## Work instructions
Scan the data below for the string "correlation". Show every line where it turns up.

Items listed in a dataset
━━━━━━
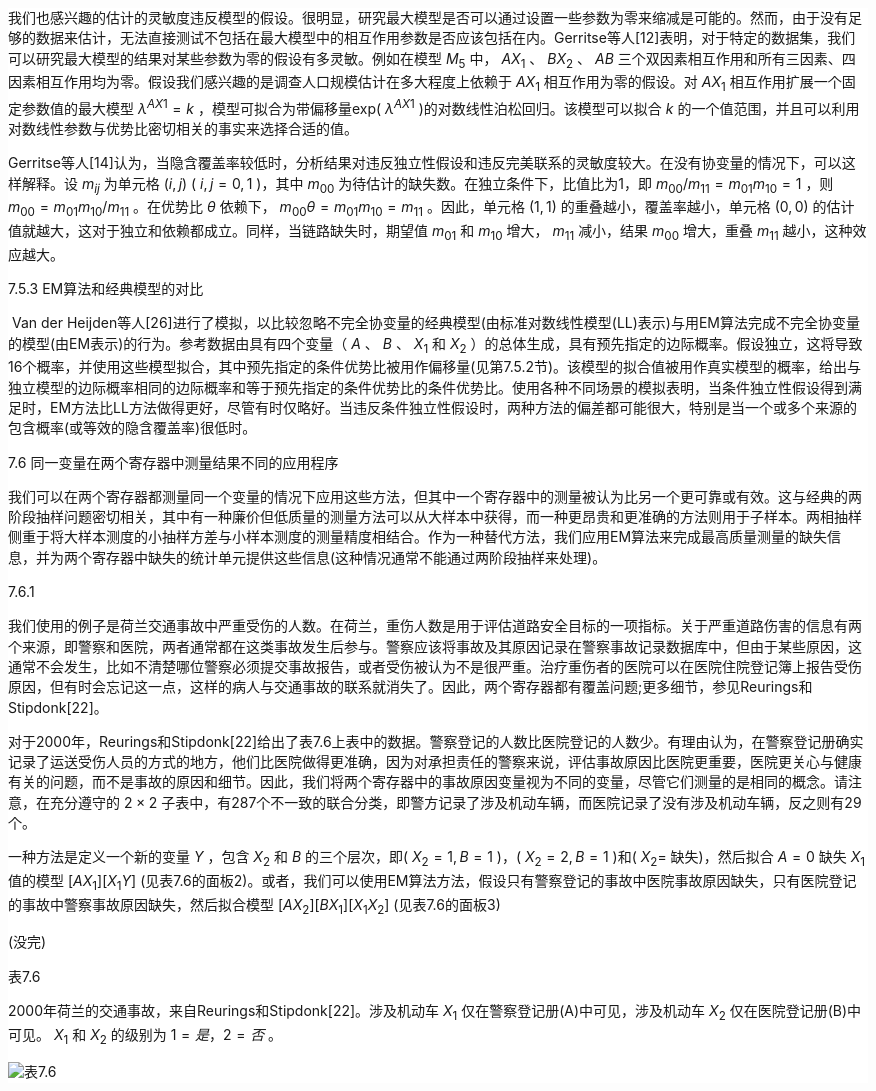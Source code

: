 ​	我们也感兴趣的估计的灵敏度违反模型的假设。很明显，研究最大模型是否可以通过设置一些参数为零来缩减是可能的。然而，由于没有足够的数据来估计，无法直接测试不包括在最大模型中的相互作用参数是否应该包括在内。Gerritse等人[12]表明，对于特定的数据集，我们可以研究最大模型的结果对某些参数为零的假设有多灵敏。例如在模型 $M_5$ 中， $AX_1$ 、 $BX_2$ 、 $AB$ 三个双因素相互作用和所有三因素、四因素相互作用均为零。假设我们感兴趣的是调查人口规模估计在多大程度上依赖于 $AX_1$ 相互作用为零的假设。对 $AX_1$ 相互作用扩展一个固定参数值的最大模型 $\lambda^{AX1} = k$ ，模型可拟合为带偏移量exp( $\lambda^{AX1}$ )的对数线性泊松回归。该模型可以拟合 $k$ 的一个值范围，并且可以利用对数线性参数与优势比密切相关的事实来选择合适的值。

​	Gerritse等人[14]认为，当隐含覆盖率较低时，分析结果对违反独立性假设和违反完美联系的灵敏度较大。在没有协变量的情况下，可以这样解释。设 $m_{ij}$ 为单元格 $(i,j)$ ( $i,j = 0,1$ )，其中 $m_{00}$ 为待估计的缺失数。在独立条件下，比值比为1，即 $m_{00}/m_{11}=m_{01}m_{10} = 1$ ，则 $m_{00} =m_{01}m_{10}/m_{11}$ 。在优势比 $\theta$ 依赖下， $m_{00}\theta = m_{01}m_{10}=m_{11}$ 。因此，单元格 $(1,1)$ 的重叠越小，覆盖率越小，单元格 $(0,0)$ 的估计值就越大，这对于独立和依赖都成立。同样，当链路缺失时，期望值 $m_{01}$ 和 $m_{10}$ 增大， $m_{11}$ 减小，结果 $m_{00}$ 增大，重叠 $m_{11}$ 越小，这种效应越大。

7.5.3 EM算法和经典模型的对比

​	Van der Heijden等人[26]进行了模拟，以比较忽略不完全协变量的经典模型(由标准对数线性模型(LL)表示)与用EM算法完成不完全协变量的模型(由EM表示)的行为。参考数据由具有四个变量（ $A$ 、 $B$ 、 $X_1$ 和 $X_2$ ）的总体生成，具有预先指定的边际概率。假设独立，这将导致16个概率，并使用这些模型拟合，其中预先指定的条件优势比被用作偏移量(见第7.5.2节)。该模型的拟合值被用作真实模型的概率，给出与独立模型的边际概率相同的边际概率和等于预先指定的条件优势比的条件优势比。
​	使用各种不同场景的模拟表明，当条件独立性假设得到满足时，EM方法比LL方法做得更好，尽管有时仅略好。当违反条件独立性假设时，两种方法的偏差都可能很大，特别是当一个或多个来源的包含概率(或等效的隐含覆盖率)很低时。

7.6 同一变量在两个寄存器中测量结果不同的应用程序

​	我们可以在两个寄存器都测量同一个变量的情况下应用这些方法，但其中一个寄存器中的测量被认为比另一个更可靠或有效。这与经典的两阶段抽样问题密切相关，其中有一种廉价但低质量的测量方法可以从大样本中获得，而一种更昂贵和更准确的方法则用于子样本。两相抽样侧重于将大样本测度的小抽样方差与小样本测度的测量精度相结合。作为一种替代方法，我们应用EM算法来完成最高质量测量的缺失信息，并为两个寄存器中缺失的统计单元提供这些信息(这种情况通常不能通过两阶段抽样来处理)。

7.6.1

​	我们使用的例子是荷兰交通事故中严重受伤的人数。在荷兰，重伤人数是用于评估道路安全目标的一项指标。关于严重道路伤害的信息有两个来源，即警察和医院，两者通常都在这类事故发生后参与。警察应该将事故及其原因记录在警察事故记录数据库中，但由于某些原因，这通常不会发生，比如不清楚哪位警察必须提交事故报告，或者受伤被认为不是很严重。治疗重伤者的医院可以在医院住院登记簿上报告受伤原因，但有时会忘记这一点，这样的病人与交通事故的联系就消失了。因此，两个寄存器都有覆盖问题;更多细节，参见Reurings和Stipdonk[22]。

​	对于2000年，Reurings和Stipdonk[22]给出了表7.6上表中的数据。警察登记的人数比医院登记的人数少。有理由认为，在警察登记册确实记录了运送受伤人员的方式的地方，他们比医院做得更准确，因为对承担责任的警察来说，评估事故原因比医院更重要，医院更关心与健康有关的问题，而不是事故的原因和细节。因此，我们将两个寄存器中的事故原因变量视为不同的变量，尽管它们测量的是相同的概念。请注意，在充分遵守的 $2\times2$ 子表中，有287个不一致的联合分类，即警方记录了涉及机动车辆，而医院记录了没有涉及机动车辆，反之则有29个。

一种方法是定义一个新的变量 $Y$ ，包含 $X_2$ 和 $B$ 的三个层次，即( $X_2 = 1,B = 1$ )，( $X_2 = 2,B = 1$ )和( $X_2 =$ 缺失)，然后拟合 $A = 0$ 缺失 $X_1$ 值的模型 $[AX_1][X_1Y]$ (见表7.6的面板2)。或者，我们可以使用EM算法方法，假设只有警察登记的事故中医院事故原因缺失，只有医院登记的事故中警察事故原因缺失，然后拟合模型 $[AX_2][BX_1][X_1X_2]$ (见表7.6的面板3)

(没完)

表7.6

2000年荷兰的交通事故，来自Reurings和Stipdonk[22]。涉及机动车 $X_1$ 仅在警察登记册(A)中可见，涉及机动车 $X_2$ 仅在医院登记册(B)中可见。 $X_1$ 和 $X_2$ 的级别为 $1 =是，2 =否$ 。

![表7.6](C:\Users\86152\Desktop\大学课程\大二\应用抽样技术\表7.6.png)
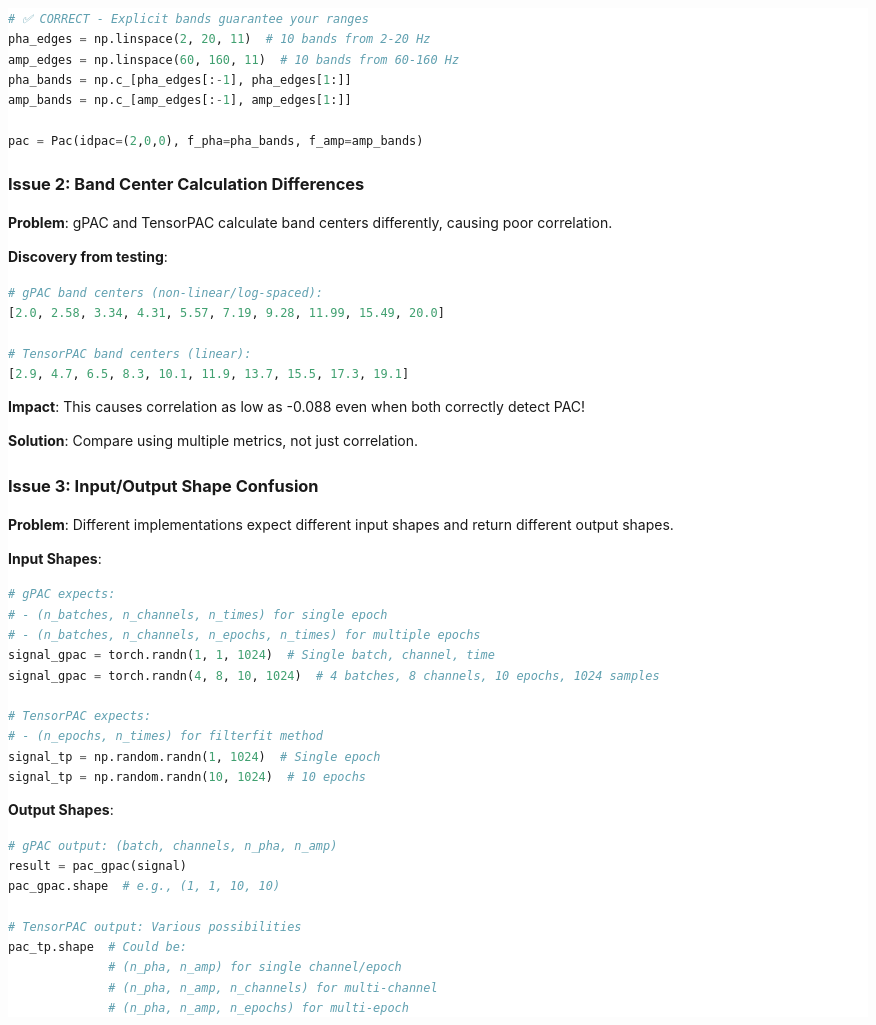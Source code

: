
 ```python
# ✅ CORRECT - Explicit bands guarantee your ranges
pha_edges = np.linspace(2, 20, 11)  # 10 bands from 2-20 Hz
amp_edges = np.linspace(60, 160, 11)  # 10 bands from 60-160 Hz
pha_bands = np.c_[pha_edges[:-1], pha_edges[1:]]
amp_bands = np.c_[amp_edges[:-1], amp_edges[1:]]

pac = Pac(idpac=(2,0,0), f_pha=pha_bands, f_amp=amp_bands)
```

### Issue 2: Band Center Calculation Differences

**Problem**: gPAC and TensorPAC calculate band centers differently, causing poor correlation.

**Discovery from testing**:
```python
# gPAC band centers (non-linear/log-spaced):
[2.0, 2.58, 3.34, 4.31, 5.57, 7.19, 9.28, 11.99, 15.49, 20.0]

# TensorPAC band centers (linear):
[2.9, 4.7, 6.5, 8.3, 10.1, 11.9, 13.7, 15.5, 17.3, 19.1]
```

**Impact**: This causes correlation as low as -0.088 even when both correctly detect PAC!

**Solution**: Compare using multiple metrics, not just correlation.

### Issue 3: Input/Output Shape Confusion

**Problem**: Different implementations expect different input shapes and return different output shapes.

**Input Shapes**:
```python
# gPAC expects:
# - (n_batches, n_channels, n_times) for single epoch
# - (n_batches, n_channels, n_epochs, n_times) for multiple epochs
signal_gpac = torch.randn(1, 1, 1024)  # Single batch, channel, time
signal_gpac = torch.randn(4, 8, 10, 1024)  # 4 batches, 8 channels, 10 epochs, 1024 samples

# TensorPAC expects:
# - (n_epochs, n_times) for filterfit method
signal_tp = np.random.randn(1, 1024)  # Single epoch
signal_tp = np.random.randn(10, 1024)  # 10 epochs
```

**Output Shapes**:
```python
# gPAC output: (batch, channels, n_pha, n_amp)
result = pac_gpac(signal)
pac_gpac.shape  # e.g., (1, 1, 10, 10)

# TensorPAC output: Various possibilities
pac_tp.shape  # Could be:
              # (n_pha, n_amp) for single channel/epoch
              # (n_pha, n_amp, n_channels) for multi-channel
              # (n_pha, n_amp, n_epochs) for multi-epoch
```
━━━━━━
## Exercise answer
**Problem**: gPAC and TensorPAC calculate band centers differently, causing poor correlation.
**Impact**: This causes correlation as low as -0.088 even when both correctly detect PAC!
**Solution**: Compare using multiple metrics, not just correlation.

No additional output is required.